▶ **ACTION ITEM**:
Looking at the listing, state how many of its lines contain the string "dbpedia". Write only the number.

▶ **INPUT RECORDS**:
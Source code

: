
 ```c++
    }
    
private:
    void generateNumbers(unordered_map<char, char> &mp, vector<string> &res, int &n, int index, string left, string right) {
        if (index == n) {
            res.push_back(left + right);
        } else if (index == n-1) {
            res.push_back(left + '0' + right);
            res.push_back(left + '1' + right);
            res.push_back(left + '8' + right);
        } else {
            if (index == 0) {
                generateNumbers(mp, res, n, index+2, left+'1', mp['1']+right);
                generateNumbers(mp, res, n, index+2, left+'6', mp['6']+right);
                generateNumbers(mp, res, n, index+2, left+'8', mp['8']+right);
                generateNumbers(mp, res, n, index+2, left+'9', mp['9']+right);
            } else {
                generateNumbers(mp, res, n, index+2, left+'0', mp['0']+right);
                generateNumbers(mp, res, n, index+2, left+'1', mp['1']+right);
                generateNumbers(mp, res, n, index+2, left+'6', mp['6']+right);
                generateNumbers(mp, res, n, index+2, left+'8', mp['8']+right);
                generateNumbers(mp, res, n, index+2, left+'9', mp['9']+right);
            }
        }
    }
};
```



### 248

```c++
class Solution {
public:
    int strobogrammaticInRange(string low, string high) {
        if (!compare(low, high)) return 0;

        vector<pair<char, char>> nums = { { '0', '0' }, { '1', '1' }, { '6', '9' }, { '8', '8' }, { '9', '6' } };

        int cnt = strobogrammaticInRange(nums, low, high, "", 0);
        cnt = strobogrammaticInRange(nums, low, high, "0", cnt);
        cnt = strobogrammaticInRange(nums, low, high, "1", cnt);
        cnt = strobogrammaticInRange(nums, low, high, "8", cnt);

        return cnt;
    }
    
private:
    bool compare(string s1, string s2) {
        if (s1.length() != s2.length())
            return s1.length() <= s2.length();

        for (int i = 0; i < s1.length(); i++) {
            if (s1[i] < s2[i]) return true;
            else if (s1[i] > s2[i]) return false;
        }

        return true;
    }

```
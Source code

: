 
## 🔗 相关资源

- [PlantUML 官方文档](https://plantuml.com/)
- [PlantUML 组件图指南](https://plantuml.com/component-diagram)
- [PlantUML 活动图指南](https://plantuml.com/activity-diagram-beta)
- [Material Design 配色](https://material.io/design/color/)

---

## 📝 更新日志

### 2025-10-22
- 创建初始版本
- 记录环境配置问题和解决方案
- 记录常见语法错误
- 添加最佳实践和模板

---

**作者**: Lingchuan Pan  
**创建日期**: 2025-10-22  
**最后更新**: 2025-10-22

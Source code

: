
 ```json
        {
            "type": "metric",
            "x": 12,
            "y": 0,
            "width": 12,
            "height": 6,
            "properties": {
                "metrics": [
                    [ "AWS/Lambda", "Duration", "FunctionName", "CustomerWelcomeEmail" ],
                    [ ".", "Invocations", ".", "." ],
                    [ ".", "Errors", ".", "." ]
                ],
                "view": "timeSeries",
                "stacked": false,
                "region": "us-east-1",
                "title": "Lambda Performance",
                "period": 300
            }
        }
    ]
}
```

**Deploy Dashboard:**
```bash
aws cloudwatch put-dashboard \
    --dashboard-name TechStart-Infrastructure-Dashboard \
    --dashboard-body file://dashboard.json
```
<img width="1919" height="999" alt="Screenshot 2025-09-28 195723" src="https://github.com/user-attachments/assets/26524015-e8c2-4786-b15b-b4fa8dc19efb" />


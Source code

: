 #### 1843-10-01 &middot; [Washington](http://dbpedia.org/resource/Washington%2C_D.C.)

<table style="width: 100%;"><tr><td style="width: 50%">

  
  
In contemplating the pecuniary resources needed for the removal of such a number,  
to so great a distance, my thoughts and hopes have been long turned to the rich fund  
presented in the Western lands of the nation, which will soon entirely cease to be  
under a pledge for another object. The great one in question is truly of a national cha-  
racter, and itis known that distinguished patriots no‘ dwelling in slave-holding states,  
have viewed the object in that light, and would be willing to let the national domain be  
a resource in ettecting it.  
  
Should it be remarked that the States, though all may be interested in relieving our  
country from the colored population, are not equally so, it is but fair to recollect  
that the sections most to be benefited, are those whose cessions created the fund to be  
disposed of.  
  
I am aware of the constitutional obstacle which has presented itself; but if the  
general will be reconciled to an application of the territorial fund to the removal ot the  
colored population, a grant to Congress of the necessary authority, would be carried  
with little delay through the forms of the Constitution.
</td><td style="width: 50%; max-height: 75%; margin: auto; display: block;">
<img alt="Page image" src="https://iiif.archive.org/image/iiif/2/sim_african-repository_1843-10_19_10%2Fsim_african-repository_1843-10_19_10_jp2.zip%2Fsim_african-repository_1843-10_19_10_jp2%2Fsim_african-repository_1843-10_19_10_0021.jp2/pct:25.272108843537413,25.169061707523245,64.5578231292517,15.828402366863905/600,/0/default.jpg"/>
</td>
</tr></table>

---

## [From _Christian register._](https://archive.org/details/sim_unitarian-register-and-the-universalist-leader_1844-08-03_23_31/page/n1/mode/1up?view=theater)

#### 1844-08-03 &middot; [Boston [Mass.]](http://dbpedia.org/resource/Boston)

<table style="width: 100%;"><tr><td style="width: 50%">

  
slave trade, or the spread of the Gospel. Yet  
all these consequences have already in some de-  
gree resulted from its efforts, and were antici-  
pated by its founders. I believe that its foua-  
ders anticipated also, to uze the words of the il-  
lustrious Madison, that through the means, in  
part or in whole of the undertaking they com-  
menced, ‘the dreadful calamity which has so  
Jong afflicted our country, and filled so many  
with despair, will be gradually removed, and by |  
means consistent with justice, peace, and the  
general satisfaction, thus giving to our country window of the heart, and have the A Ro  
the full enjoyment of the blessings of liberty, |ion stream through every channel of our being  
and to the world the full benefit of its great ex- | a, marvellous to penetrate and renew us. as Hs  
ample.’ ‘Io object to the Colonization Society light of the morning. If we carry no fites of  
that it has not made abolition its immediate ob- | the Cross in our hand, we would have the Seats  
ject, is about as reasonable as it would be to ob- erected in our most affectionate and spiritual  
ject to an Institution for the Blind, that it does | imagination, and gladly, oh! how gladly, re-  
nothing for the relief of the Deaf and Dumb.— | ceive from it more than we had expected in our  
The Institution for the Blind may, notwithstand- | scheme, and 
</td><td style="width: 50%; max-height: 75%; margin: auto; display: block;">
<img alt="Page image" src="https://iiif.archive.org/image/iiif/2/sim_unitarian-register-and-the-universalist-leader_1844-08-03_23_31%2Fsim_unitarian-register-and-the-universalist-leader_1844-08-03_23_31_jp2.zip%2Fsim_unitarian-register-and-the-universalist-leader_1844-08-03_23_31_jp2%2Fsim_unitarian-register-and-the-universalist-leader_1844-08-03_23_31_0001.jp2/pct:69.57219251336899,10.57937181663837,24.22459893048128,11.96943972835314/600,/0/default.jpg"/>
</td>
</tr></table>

▶ **ANSWER TO THE EXERCISE**:
2